Edge Detection & Edge AA

In order to apply edge-detect antialiasing, an efficient edge detection algorithm needed to be added after completion of the initial image. We extended our Image class (which receives samples from the main loop) to add a method to return a std::vector<int> of indices of pixels testing positive as edge pixels.

The specific algorithm chosen applied the Sobel gradient operator to every pixel excluding the border pixels of the frame. The mathematical evaluation of the Sobel operator for a pixel at coordinates (x,y) is as follows:

 S_x(x,y) = I_{(x-1,y+1)} + 2I_{(x,y+1)} + I_{(x+1,y+1)} - I_{(x-1,y-1)} - 2I_{(x,y-1)} - I_{(x+1,y-1)}  S_y(x,y) = I_{(x+1,y-1)} + 2I_{(x+1,y)} + I_{(x+1,y+1)} - I_{(x-1,y-1)} - 2I_{(x-1,y)} - I_{(x-1,y+1)}  S(x,y) = \sqrt{S^2_x(x,y) + S^2_y(x,y)}

Here, the value of each pixel is represented by a scalar intensity, evaluated as the length of the color 3-vector in a (0,1) color space.

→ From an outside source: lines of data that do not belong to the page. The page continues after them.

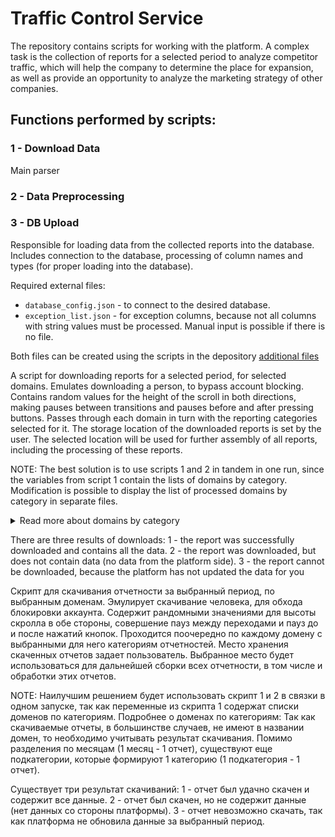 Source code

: # Traffic Control Service

The repository contains scripts for working with the platform. A complex task is the collection of reports for a selected period to analyze competitor traffic, which will help the company to determine the place for expansion, as well as provide an opportunity to analyze the marketing strategy of other companies. 

## Functions performed by scripts:

### 1 - Download Data

Main parser

### 2 - Data Preprocessing

### 3 - DB Upload

Responsible for loading data from the collected reports into the database. Includes connection to the database, processing of column names and types (for proper loading into the database).

Required external files: 
- <code>database_config.json</code> - to connect to the desired database.
- <code>exception_list.json</code> - for exception columns, because not all columns with string values must be processed. Manual input is possible if there is no file.

Both files can be created using the scripts in the depository [additional files](additional%20files/)


A script for downloading reports for a selected period, for selected domains. 
Emulates downloading a person, to bypass account blocking. Contains random values for the height of the scroll in both directions, making pauses between transitions and pauses before and after pressing buttons.
Passes through each domain in turn with the reporting categories selected for it. The storage location of the downloaded reports is set by the user. The selected location will be used for further assembly of all reports, including the processing of these reports.

NOTE: The best solution is to use scripts 1 and 2 in tandem in one run, since the variables from script 1 contain the lists of domains by category. Modification is possible to display the list of processed domains by category in separate files. 
<details close>
<summary>Read more about domains by category</summary>
<br>
Since downloadable reports, in most cases, do not have a domain in the name, it is necessary to consider the result of the download. In addition to the division by month (1 month - 1 report), there are also subcategories that form 1 category (1 subcategory - 1 report).
</details> 

There are three results of downloads: 
1 - the report was successfully downloaded and contains all the data.
2 - the report was downloaded, but does not contain data (no data from the platform side).
3 - the report cannot be downloaded, because the platform has not updated the data for you


Скрипт для скачивания отчетности за выбранный период, по выбранным доменам. 
Эмулирует скачивание человека, для обхода блокировки аккаунта. Содержит рандомными значениями для высоты скролла в обе стороны, совершение пауз между переходами и пауз до и после нажатий кнопок.
Проходится поочередно по каждому домену с выбранными для него категориям отчетностей. Место хранения скаченных отчетов задает пользователь. Выбранное место будет использоваться для дальнейшей сборки всех отчетности, в том числе и обработки этих отчетов.

NOTE: Наилучшим решением будет использовать скрипт 1 и 2 в связки в одном запуске, так как переменные из скрипта 1 содержат списки доменов по категориям. 
Подробнее о доменах по категориям: Так как скачиваемые отчеты, в большинстве случаев, не имеют в названии домен, то необходимо учитывать результат скачивания. Помимо разделения по месяцам (1 месяц - 1 отчет), существуют еще подкатегории, которые формируют 1 категорию (1 подкатегория - 1 отчет). 

Существует три результат скачиваний: 
1 - отчет был удачно скачен и содержит все данные.
2 - отчет был скачен, но не содержит данные (нет данных со стороны платформы).
3 - отчет невозможно скачать, так как платформа не обновила данные за выбранный период.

The qualification of an edge pixel is based on the evaluation of the Sobel operator at that index. If that pixel’s Sobel value exceeds a certain threshold, its index is returned with the other edge indices in a vector by the postprocessing method of the Image object. However, setting this parameter introduces a “magic number” into the system; therefore, we decided to add a new command to the input file.

sobel threshold aa

The first argument to this command is a floating-point threshold for edge detection. Any pixel whose Sobel value is greater than this threshold have its index included in the vector of edge pixel indices.

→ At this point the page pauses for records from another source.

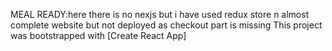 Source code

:MEAL READY:here there is no nexjs but i have used redux store n almost complete website but not deployed as checkout part is missing
This project was bootstrapped with [Create React App]
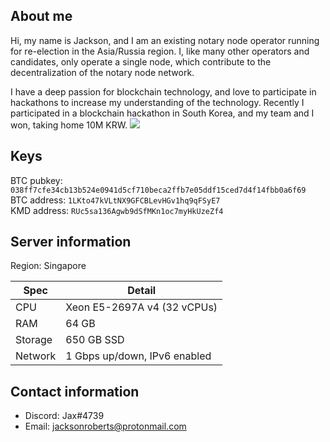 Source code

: ## About me
Hi, my name is Jackson, and I am an existing notary node operator running for re-election in the Asia/Russia region. I, like many other operators and candidates, only operate a single node, which contribute to the decentralization of the notary node network.

I have a deep passion for blockchain technology, and love to participate in hackathons to increase my understanding of the technology. Recently I participated in a blockchain hackathon in South Korea, and my team and I won, taking home 10M KRW.
<img src="https://i.imgur.com/Mu2nUkb.jpg">

## Keys

BTC pubkey: `038ff7cfe34cb13b524e0941d5cf710beca2ffb7e05ddf15ced7d4f14fbb0a6f69`  
BTC address: `1LKto47kVLtNX9GFCBLevHGv1hq9qFSyE7`  
KMD address: `RUc5sa136Agwb9dSfMKn1oc7myHkUzeZf4`

## Server information

Region: Singapore

| Spec    | Detail              |
|---------|---------------------|
| CPU     | Xeon E5-2697A v4 (32 vCPUs) |
| RAM     | 64 GB               |
| Storage | 650 GB SSD          |
| Network | 1 Gbps up/down, IPv6 enabled |


## Contact information

- Discord: Jax#4739
- Email: jacksonroberts@protonmail.com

The second argument describes the degree of antialiasing to be done for the edge pixels. This is the linear dimension of antialiaising, so “sobel 0.5 4” will reshoot 16 samples for any pixel with a Sobel value over 0.5, as computed from the initial image.

In order to facilitiate testing, a simple edge detection mode was added. This mode is activated by setting the second parameter of the “sobel” command to zero; it results in edge pixels having white color. Tests were run with threshold values of {0.1,0.3,0.5,0.7,0.9} on the (otherwise unchanged) Cornell box scene from the previous homework assignment.

Threshold value 0.9

Threshold value 0.9

Threshold value 0.7

Threshold value 0.7

Threshold value 0.5

Threshold value 0.5

Threshold value 0.3

Threshold value 0.3

Threshold value 0.1

Threshold value 0.1

After these tests in edge-detect-only mode, antialiasing was evaluated with a threshold value of 0.5, which was chosen as the highest number that seemed to cover all of the actual edges in the geometry. Next, a run with 5x edge-detect antialiasing was compared with a run with 5x regular antialiasing, both at XGA resolution.

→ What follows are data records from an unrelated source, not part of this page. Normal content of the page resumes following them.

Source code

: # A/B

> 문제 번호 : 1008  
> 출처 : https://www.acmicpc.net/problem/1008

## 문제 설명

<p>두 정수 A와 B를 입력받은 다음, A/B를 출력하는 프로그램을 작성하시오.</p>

Sobel filter 5x edge antialiasing

XGA, Sobel filter 5x edge antialiasing

Uniform 5x antialiasing

XGA, uniform 5x antialiasing

XGA, no antialiasing

XGA, no antialiasing

The visual effect achieved is very similar; however, the edge-antialiased image rendered in 9.23 seconds with a single thread, as opposed to 142.9 seconds for uniform antialiasing and 5.832 seconds for no antialiasing.